To the degree that you can be honest plays a big part in your ability to be trusted. While honesty can be a one-way street, alternatively “trust” is a two-way street. We are honest with someone, then step back to review how our honesty was received, responded to, or revered it was. Based on the results, we determine if someone can be trusted or not.
If we can be open and honest with others, we are promoting our trustworthiness. Over time we can gain people’s trust by representing ourselves as being honest. Vulnerability and honesty build trust.
Why would you lie?
- Fear of hurting someone’s feelings
- Fear of retribution or punishment
- Fear of not being accepted
- Fear of risking your reputation
- To protect yourself
- To protect someone else
- To defend yourself or someone else
- To bolster your image or the image of someone else to others or among the community
- You want to present yourself as on par with someone else
- You are communicating with someone with whom you have little or no respect
- You want something from someone, but do not have anything of equal value to trade
And potentially a million other reasons why you might lie, though the reason you are most likely to lie is due to fear or some perceived threat. Fear can be disguised as many things, and hiding behind a shield of fear can prevent you from having all the best things this life has to offer.

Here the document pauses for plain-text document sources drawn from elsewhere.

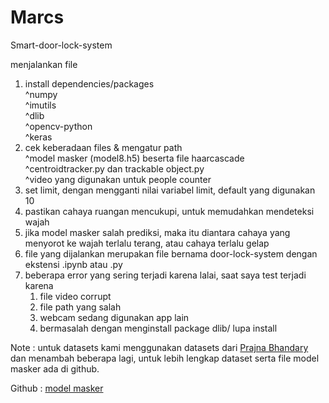 # Marcs
Smart-door-lock-system

menjalankan file

1. install dependencies/packages\
    ^numpy\
    ^imutils\
    ^dlib\
    ^opencv-python\
    ^keras
2. cek keberadaan files & mengatur path\
    ^model masker (model8.h5) beserta file haarcascade\
    ^centroidtracker.py dan trackable object.py\
    ^video yang digunakan untuk people counter
3. set limit, dengan mengganti nilai variabel limit, default yang digunakan 10
4. pastikan cahaya ruangan mencukupi, untuk memudahkan mendeteksi wajah
5. jika model masker salah prediksi, maka itu diantara cahaya yang menyorot ke wajah terlalu terang, atau cahaya terlalu gelap
6. file yang dijalankan merupakan file bernama door-lock-system dengan ekstensi .ipynb atau .py
7. beberapa error yang sering terjadi karena lalai, saat saya test terjadi karena
    1. file video corrupt
    2. file path yang salah
    3. webcam sedang digunakan app lain
    4. bermasalah dengan menginstall package dlib/ lupa install

Note : untuk datasets kami menggunakan datasets dari [Prajna Bhandary](https://github.com/prajnasb/observations/tree/master/experiements/data) 
dan menambah beberapa lagi, untuk lebih lengkap dataset serta file
model masker ada di github.

Github : [model masker](https://github.com/UnoArroefy/Face-mask-detection)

You lie because lying is an effective tool that protects you from discomfort or pain.
There is a huge contrast between being honest (which makes you vulnerable) and lying (which protects you).

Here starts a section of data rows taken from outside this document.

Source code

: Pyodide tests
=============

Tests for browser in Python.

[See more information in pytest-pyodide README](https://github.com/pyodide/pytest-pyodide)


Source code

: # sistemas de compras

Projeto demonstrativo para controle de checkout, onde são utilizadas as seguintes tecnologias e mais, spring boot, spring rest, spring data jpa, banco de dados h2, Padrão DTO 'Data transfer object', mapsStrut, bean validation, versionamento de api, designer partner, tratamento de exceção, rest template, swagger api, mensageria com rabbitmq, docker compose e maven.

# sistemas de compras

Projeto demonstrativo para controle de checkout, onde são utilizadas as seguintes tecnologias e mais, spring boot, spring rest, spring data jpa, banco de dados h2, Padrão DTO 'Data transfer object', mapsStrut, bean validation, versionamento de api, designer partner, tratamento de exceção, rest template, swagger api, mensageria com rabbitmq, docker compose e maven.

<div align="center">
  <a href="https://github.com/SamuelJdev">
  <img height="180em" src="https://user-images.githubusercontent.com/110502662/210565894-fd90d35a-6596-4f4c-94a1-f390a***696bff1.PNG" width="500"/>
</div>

When you are dishonest, it implies that you cannot trust the person you are misrepresenting yourself to.
You are afraid they will misunderstand or hurt you. Alternatively, you may fear they will not like what you have to say or might get their feelings hurt by your being honest.
When you lie, there is the hopeful expectation that your deception will not come to light. But for most of us, lying comes with some form of guilt. A part of us desires to be open and honest in all things, so when we lie, we feel bad or at least, regret not feeling safe enough to tell the truth.

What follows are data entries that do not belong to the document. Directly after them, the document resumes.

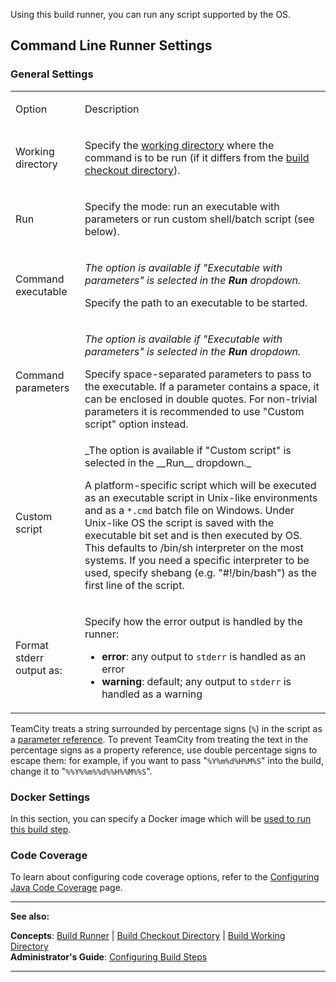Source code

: [//]: # (title: Command Line)
[//]: # (auxiliary-id: Command Line)
Using this build runner, you can run any script supported by the OS.

## Command Line Runner Settings

### General Settings

<table><tr>

<td>

Option


</td>

<td>

Description


</td></tr><tr>

<td>

Working directory


</td>

<td>

Specify the [working directory](build-working-directory.md) where the command is to be run (if it differs from the [build checkout directory](build-checkout-directory.md)).


</td></tr><tr>

<td>

Run


</td>

<td>

Specify the mode: run an executable with parameters or run custom shell/batch script (see below).


</td></tr><tr>

<td>

Command executable


</td>

<td>

_The option is available if "Executable with parameters" is selected in the __Run__ dropdown._

Specify the path to an executable to be started.


</td></tr><tr>

<td>

Command parameters


</td>

<td>

_The option is available if "Executable with parameters" is selected in the __Run__ dropdown._

Specify space\-separated parameters to pass to the executable. If a parameter contains a space, it can be enclosed in double quotes. For non-trivial parameters it is recommended to use "Custom script" option instead.


</td></tr><tr>

<td>

Custom script


</td>

<td>
_The option is available if "Custom script" is selected in the __Run__ dropdown._

A platform\-specific script which will be executed as an executable script in Unix\-like environments and as a `*.cmd` batch file on Windows. Under Unix\-like OS the script is saved with the executable bit set and is then executed by OS. This defaults to /bin/sh interpreter on the most systems. If you need a specific interpreter to be used, specify shebang (e.g. "#!/bin/bash") as the first line of the script.
</td></tr><tr>

<td>

Format stderr output as:

</td>

<td>

Specify how the error output is handled by the runner:

* __error__: any output to `stderr` is handled as an error
* __warning__: default; any output to `stderr` is handled as a warning



</td></tr></table>

<tip>

TeamCity treats a string surrounded by percentage signs (`%`) in the script as a [parameter reference](predefined-build-parameters.md). To prevent TeamCity from treating the text in the percentage signs as a property reference, use double percentage signs to escape them: for example, if you want to pass "`%Y%m%d%H%M%S`" into the build, change it to "`%%Y%%m%%d%%H%%M%%S`".
</tip>


### Docker Settings

In this section, you can specify a Docker image which will be [used to run this build step](docker-wrapper.md).

### Code Coverage

To learn about configuring code coverage options, refer to the [Configuring Java Code Coverage](configuring-java-code-coverage.md) page.



__  __

__See also:__


__Concepts__: [Build Runner](build-runner.md) | [Build Checkout Directory](build-checkout-directory.md) | [Build Working Directory](build-working-directory.md)   
__Administrator's Guide__: [Configuring Build Steps](configuring-build-steps.md)

__ __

Often if you have negative habits or addictions, you are likely to lie to present others from seeing your weaker side.
It is exceedingly difficult to feel safe with someone who you cannot trust.
What about the lies you tell yourself?
- What does your lying to yourself say about your relationship with yourself?
- Do you trust yourself with your most intimate details?
- How about when you think, say, or at out in some way that is not congruent with who you really are?
- Do you lie to yourself to cover up or justify your indiscretions?
- If you want to feel competent or confident, are you apt to lie to yourself to make yourself feel better?
- Is it possible to be truly open and honest?
If you have lied about a thing in the past and felt uncomfortable for doing so, you will experience a great sense of relief from being able to tell the truth, to essentially “come clean.”